As noted in the Washington Post last year, “A revealing characteristic of the Russian language, the absence of the definite and indefinite article, is evident in statements such as ‘out of cemetery’ and ‘burqa is a security risk.’” But, the article goes on to say, these mistakes are harder to take notice of given how sloppily written the average social media discourse is.

3. This whole paragraph. A revealing characteristic of the Russian language is the Russian language. The sentence should read “a revealing characteristic of English mistakes made by people whose L1 does not have articles is the misuse of articles in English. Russian is one such language, but there are thousands more.” This one is also on the Washington Post.
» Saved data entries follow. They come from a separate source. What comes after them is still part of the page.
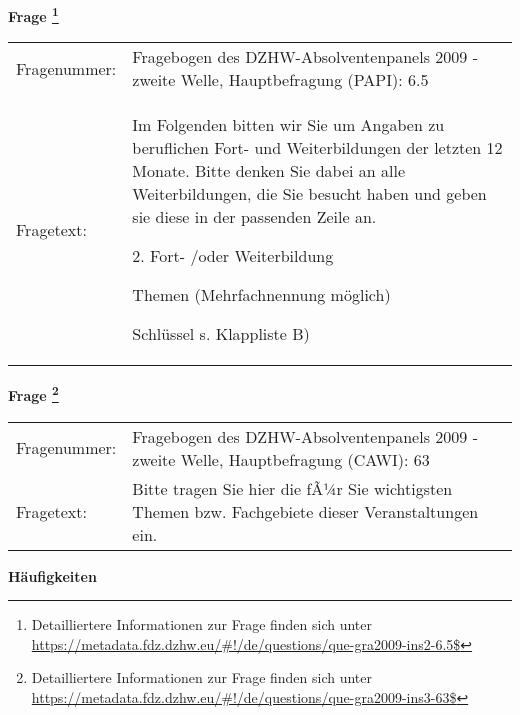 				\vspace*{0.5cm}
                \noindent\textbf{Frage
	                \footnote{Detailliertere Informationen zur Frage finden sich unter
		              \url{https://metadata.fdz.dzhw.eu/\#!/de/questions/que-gra2009-ins2-6.5$}}}\\
				\begin{tabularx}{\hsize}{@{}lX}
					Fragenummer: &
					  Fragebogen des DZHW-Absolventenpanels 2009 - zweite Welle, Hauptbefragung (PAPI):
					  6.5
 \\
					Fragetext: & Im Folgenden bitten wir Sie um Angaben zu beruflichen Fort- und Weiterbildungen der letzten 12 Monate. Bitte denken Sie dabei an alle Weiterbildungen, die Sie besucht haben und geben sie diese in der passenden Zeile an.\par  2. Fort- /oder Weiterbildung\par  Themen (Mehrfachnennung möglich)\par  Schlüssel s. Klappliste B) \\
				\end{tabularx}
				\vspace*{0.5cm}
                \noindent\textbf{Frage
	                \footnote{Detailliertere Informationen zur Frage finden sich unter
		              \url{https://metadata.fdz.dzhw.eu/\#!/de/questions/que-gra2009-ins3-63$}}}\\
				\begin{tabularx}{\hsize}{@{}lX}
					Fragenummer: &
					  Fragebogen des DZHW-Absolventenpanels 2009 - zweite Welle, Hauptbefragung (CAWI):
					  63
 \\
					Fragetext: & Bitte tragen Sie hier die fÃ¼r Sie wichtigsten Themen bzw. Fachgebiete dieser Veranstaltungen ein. \\
				\end{tabularx}





        		\vspace*{0.5cm}
                \noindent\textbf{Häufigkeiten}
The next sentence describes social media discourse as “sloppily written”. This is a bunch of shit. Language written online isn’t supposed to follow standard English norms. That’s part of what makes it funner than standard written English. People know that they don’t have to follow the rules of standard English when they write online, so they don’t. But somehow – somehow! – they are still understood. Could it be that the rules of standard English aren’t as important to clarity and understanding as grammar scolds would have us believe?
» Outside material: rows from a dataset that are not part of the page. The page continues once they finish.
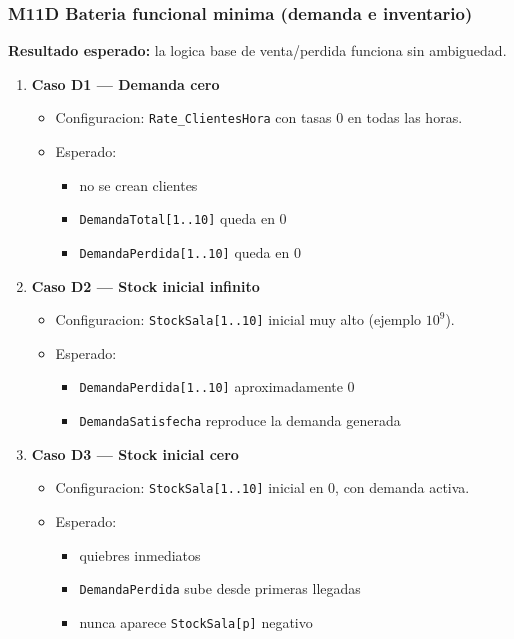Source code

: \documentclass[11pt]{article}
\newcommand{\tabla}[1]{\texttt{#1}}
\newcommand{\state}[1]{\texttt{#1}}
\begin{document}
\subsubsection{M11D Bateria funcional minima (demanda e inventario)}
\textbf{Resultado esperado:} la logica base de venta/perdida funciona sin ambiguedad.

\begin{enumerate}
  \item \textbf{Caso D1 --- Demanda cero}
  \begin{itemize}
    \item Configuracion: \tabla{Rate\_ClientesHora} con tasas 0 en todas las horas.
    \item Esperado:
    \begin{itemize}
      \item no se crean clientes
      \item \state{DemandaTotal[1..10]} queda en 0
      \item \state{DemandaPerdida[1..10]} queda en 0
    \end{itemize}
  \end{itemize}
  \item \textbf{Caso D2 --- Stock inicial infinito}
  \begin{itemize}
    \item Configuracion: \state{StockSala[1..10]} inicial muy alto (ejemplo \(10^9\)).
    \item Esperado:
    \begin{itemize}
      \item \state{DemandaPerdida[1..10]} aproximadamente 0
      \item \state{DemandaSatisfecha} reproduce la demanda generada
    \end{itemize}
  \end{itemize}
  \item \textbf{Caso D3 --- Stock inicial cero}
  \begin{itemize}
    \item Configuracion: \state{StockSala[1..10]} inicial en 0, con demanda activa.
    \item Esperado:
    \begin{itemize}
      \item quiebres inmediatos
      \item \state{DemandaPerdida} sube desde primeras llegadas
      \item nunca aparece \state{StockSala[p]} negativo
    \end{itemize}

\end{itemize}
\end{enumerate}
\end{document}
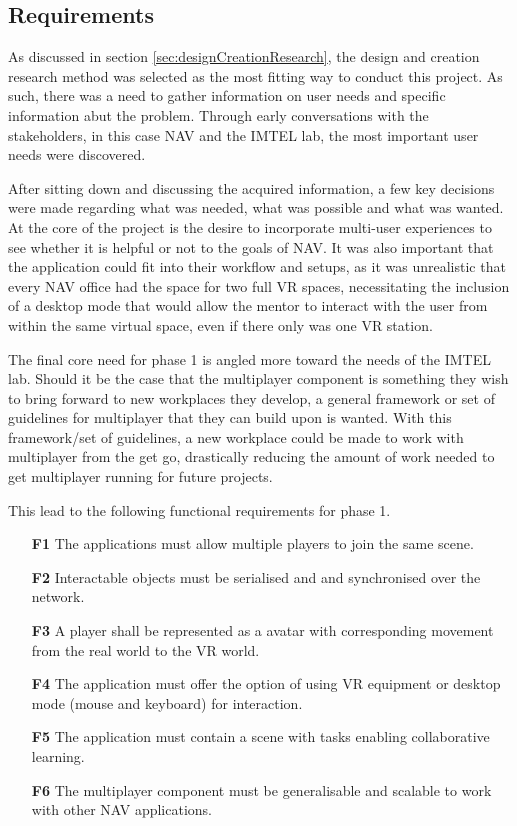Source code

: \subsection{Requirements}

As discussed in section \ref{sec:designCreationResearch}, the design and creation research method was selected as the most fitting way to conduct this project. As such, there was a need to gather information on user needs and specific information abut the problem. Through early conversations with the stakeholders, in this case NAV and the IMTEL lab, the most important user needs were discovered. 

After sitting down and discussing the acquired information, a few key decisions were made regarding what was needed, what was possible and what was wanted.  At the core of the project is the desire to incorporate multi-user experiences to see whether it is helpful or not to the goals of NAV. It was also important that the application could fit into their workflow and setups, as it was unrealistic that every NAV office had the space for two full VR spaces, necessitating the inclusion of a desktop mode that would allow the mentor to interact with the user from within the same virtual space, even if there only was one VR station. 

The final core need for phase 1 is angled more toward the needs of the IMTEL lab. Should it be the case that the multiplayer component is something they wish to bring forward to new workplaces they develop, a general framework or set of guidelines for multiplayer that they can build upon is wanted. With this framework/set of guidelines, a new workplace could be made to work with multiplayer from the get go, drastically reducing the amount of work needed to get multiplayer running for future projects.

This lead to the following functional requirements for phase 1. 

\begin{enumerate}
  \setlength\itemsep{0em}
  \item [\textbf{F1}] The applications must allow multiple players to join the same scene.
  \item [\textbf{F2}] Interactable objects must be serialised and and synchronised over the network.
  \item [\textbf{F3}] A player shall be represented as a avatar with corresponding movement from the real world to the VR world.
  \item [\textbf{F4}] The application must offer the option of using VR equipment or desktop mode (mouse and keyboard) for interaction.
  \item [\textbf{F5}] The application must contain a scene with tasks enabling collaborative learning.
  \item [\textbf{F6}] The multiplayer component must be generalisable and scalable to work with other NAV applications.
\end{enumerate}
The Mary Wilson tells us that these grammar “mistakes” imply “that we were wrong to ever let it become uncool to fixate on bad grammar and slack syntax, no matter what the venue”. If it’s uncool to fixate on bad grammar, that’s because many of the grammar scolds don’t know what the hell they’re talking about. They’ve commandeered the word grammar to mean “any stylistic feature that I internalized in high school, in either speech or writing, and have decided to apply system-wide across the language”. It’s a catch-all condemnation for people who want to point out their superiority. Don’t believe the hype.

Wilson ends the post by saying that paying attention to sentence fragments and dangling participles is “patriotic”. I wonder why she didn’t mention sentence fragments and dangling participles in her scolding of the Russian trolls. Is it because sentence fragments and dangling participles are not part of grammar? It is.

How do I like this language stuff?

A funny story about the Labov book, Dialect Diversity in America, which I just reviewed. When my parents were visiting last summer, my mom was looking through my bookshelf for something to read. I first gave her The 1% and the Rest of Us (or maybe Nickle and Dimed) and she burned right through it because she’s even more of a socialist than I am. Then I gave her Labov’s book. I know she has a passing interest in language and that she has read other linguistics books aimed at the general public. But while I was in the other room, and she was sitting at the table with my wife, this is what I hear:

My mom: I don’t know how Joseph likes this stuff. Phonetics…?

My wife: Yeah, but he loves it.

My mom: Yes, he does. It’s tough to get through though.

Me: I CAN HEAR YOU!

My wife and my mom: We know!

🙂

My mom read the whole book and she ended up enjoying the final chapters – which deal with history, politics, and social change – more than she did the earlier ones. She couldn’t stop talking about those chapters. I was like, “But Mom, what about that (ING) variable and that Northern Cities Shift?!”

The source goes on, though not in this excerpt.